The Effect of HIPPA for Nurses
At the time it passed, many nurses already felt overloaded and realized this meant more paperwork and procedural changes. According to The Online Journal of Issues in Nursing, nurses recognized the importance of healthcare privacy and yet this required them to “convert years, sometimes decades, of paperwork to computer files, and impose additional work in other areas on health care organizations.”
It was a changing and growing system, and for the next 10 years, nurses learned new protocol when it came to recording, relaying and protecting a patient’s medical details. More updates and rule enhancements passed in the following years, and the Omnibus Final Rule in 2013 bolstered patient privacy protection, providing patients with new rights to their medical information while strengthening the government’s ability to enforce HIPAA. For nurses, this information is critical.
According to a 2013 press release from the U.S. Department of Health and Human Services, these are some of the newest HIPAA rule enhancements:
•Patients have increased protection and control of personal health information—they can ask for an electronic copy of their electronic medical record and can also instruct providers not to share treatment information with their healthcare plan when paying cash.
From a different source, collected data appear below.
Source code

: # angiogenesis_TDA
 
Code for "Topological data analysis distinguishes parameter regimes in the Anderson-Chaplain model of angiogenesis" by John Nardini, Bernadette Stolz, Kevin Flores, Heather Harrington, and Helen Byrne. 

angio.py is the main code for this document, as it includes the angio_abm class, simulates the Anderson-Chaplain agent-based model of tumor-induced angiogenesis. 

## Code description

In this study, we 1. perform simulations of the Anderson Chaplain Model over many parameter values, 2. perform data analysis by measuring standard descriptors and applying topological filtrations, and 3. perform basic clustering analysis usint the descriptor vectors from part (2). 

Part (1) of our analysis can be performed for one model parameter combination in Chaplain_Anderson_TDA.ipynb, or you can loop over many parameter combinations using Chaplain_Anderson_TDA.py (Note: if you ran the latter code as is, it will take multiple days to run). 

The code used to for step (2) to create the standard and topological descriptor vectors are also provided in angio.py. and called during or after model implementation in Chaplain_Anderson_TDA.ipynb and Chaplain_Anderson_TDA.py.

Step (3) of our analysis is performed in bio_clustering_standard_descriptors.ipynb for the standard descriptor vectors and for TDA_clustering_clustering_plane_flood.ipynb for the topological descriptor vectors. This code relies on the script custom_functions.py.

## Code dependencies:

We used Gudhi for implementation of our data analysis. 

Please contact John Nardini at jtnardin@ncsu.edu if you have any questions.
•HIPAA Privacy and Security Rules have expanded from focusing on health care providers, health plans and companies that process health insurance claims to business associates of these entities that may receive this information—including contractors and subcontractors.
•Penalties for noncompliance jumped, depending on the level of negligence.
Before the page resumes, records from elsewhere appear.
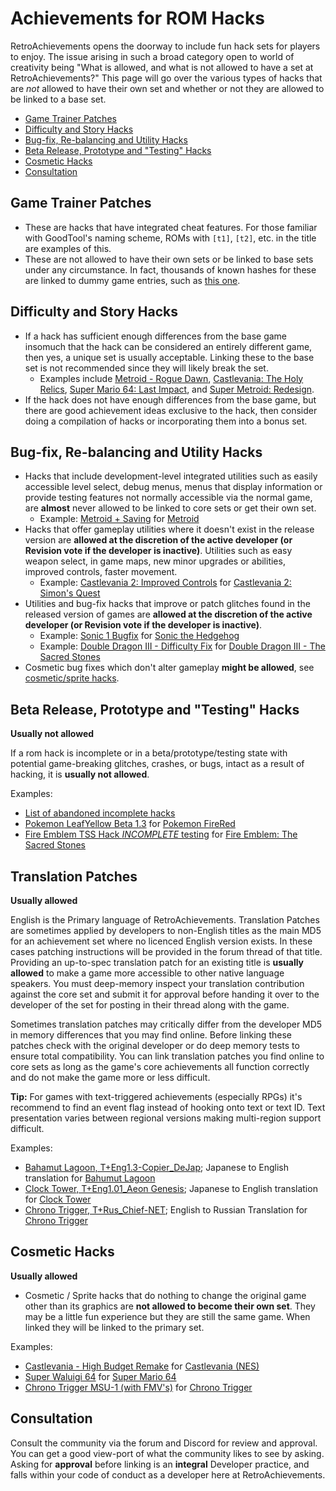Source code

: # Achievements for ROM Hacks

RetroAchievements opens the doorway to include fun hack sets for players to enjoy. The issue arising in such a broad category open to world of creativity being "What is allowed, and what is not allowed to have a set at RetroAchievements?" This page will go over the various types of hacks that are _not_ allowed to have their own set and whether or not they are allowed to be linked to a base set.

- [Game Trainer Patches](#game-trainer-patches)
- [Difficulty and Story Hacks](#difficulty-and-story-hacks)
- [Bug-fix, Re-balancing and Utility Hacks](#bug-fix-re-balancing-and-utility-hacks)
- [Beta Release, Prototype and "Testing" Hacks](#beta-release-prototype-and-testing-hacks)
- [Cosmetic Hacks](#cosmetic-hacks)
- [Consultation](#consultation)

## Game Trainer Patches

- These are hacks that have integrated cheat features. For those familiar with GoodTool's naming scheme, ROMs with `[t1]`, `[t2]`, etc. in the title are examples of this.
- These are not allowed to have their own sets or be linked to base sets under any circumstance. In fact, thousands of known hashes for these are linked to dummy game entries, such as [this one](https://retroachievements.org/linkedhashes.php?g=11623).

## Difficulty and Story Hacks

- If a hack has sufficient enough differences from the base game insomuch that the hack can be considered an entirely different game, then yes, a unique set is usually acceptable. Linking these to the base set is not recommended since they will likely break the set.
  - Examples include [Metroid - Rogue Dawn](http://retroachievements.org/Game/9597), [Castlevania: The Holy Relics](http://retroachievements.org/game/11655), [Super Mario 64: Last Impact](http://retroachievements.org/game/12733), and [Super Metroid: Redesign](http://retroachievements.org/game/820).
- If the hack does not have enough differences from the base game, but there are good achievement ideas exclusive to the hack, then consider doing a compilation of hacks or incorporating them into a bonus set.

## Bug-fix, Re-balancing and Utility Hacks

- Hacks that include development-level integrated utilities such as easily accessible level select, debug menus, menus that display information or provide testing features not normally accessible via the normal game, are **almost** never allowed to be linked to core sets or get their own set.
  - Example: [Metroid + Saving](http://www.romhacking.net/hacks/1186/) for [Metroid](https://retroachievements.org/game/1487)
- Hacks that offer gameplay utilities where it doesn't exist in the release version are **allowed at the discretion of the active developer (or Revision vote if the developer is inactive)**. Utilities such as easy weapon select, in game maps, new minor upgrades or abilities, improved controls, faster movement.
  - Example: [Castlevania 2: Improved Controls](https://www.romhacking.net/hacks/4150/) for [Castlevania 2: Simon's Quest](https://retroachievements.org/game/1461)
- Utilities and bug-fix hacks that improve or patch glitches found in the released version of games are **allowed at the discretion of the active developer (or Revision vote if the developer is inactive)**.
  - Example: [Sonic 1 Bugfix](https://www.romhacking.net/hacks/3200/) for [Sonic the Hedgehog](http://retroachievements.org/game/1)
  - Example: [Double Dragon III - Difficulty Fix](https://www.romhacking.net/hacks/239/) for [Double Dragon III - The Sacred Stones](https://retroachievements.org/game/1662)
- Cosmetic bug fixes which don't alter gameplay **might be allowed**, see [cosmetic/sprite hacks](#cosmetic--sprite-hacks).

## Beta Release, Prototype and "Testing" Hacks

**Usually not allowed**

If a rom hack is incomplete or in a beta/prototype/testing state with potential game-breaking glitches, crashes, or bugs, intact as a result of hacking, it is **usually not allowed**.

Examples:

- [List of abandoned incomplete hacks](https://www.romhacking.net/abandoned/#id2)
- [Pokemon LeafYellow Beta 1.3](https://www.pokecommunity.com/showthread.php?t=418666) for [Pokemon FireRed](https://retroachievements.org/game/515)
- [Fire Emblem TSS Hack _INCOMPLETE_ testing](https://www.romhacking.net/forum/index.php?topic=28277.0) for [Fire Emblem: The Sacred Stones](http://retroachievements.org/game/2482)

## Translation Patches

**Usually allowed**

English is the Primary language of RetroAchievements. Translation Patches are sometimes applied by developers to non-English titles as the main MD5 for an achievement set where no licenced English version exists. In these cases patching instructions will be provided in the forum thread of that title. Providing an up-to-spec translation patch for an existing title is **usually allowed** to make a game more accessible to other native language speakers. You must deep-memory inspect your translation contribution against the core set and submit it for approval before handing it over to the developer of the set for posting in their thread along with the game.

Sometimes translation patches may critically differ from the developer MD5 in memory differences that you may find online. Before linking these patches check with the original developer or do deep memory tests to ensure total compatibility. You can link translation patches you find online to core sets as long as the game's core achievements all function correctly and do not make the game more or less difficult.

**Tip:** For games with text-triggered achievements (especially RPGs) it's recommend to find an event flag instead of hooking onto text or text ID. Text presentation varies between regional versions making multi-region support difficult.

Examples:

- [Bahamut Lagoon, T+Eng1.3-Copier_DeJap](http://www.romhacking.net/translations/280/); Japanese to English translation for [Bahumut Lagoon](https://retroachievements.org/Game/2257)
- [Clock Tower, T+Eng1.01_Aeon Genesis](http://www.romhacking.net/translations/302/); Japanese to English translation for [Clock Tower](https://retroachievements.org/Game/2374)
- [Chrono Trigger, T+Rus_Chief-NET](http://chief-net.ru/index.php?option=com_content&task=view&id=15&Itemid=29); English to Russian Translation for [Chrono Trigger](http://retroachievements.org/Game/319)

## Cosmetic Hacks

**Usually allowed**

- Cosmetic / Sprite hacks that do nothing to change the original game other than its graphics are **not allowed to become their own set**. They may be a little fun experience but they are still the same game. When linked they will be linked to the primary set.

Examples:

- [Castlevania - High Budget Remake](https://www.romhacking.net/hacks/2673/) for [Castlevania (NES)](http://retroachievements.org/game/1462)
- [Super Waluigi 64](https://hacks.sm64hacks.com/hack/403) for [Super Mario 64](http://retroachievements.org/Game/10003)
- [Chrono Trigger MSU-1 (with FMV's)](https://www.romhacking.net/forum/index.php?topic=23115.0) for [Chrono Trigger](http://retroachievements.org/game/319)

## Consultation

Consult the community via the forum and Discord for review and approval. You can get a good view-port of what the community likes to see by asking. Asking for **approval** before linking is an **integral** Developer practice, and falls within your code of conduct as a developer here at RetroAchievements.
•New limits have been established on how medical information is used and disclosed for marketing and fundraising.
•Obligation to notify patients when there is a breach in their protected health information has changed; these rules have been expanded and further clarified.
The knowledge of HIPAA for nurses is vital—especially the newest rules. As the Oregon’s Nurses Association notes in an article that summarizes the Omnibus Final Rule, “With the potential for $1.5 million fines, not to mention serious reputational injury, these new rules must be taken seriously.”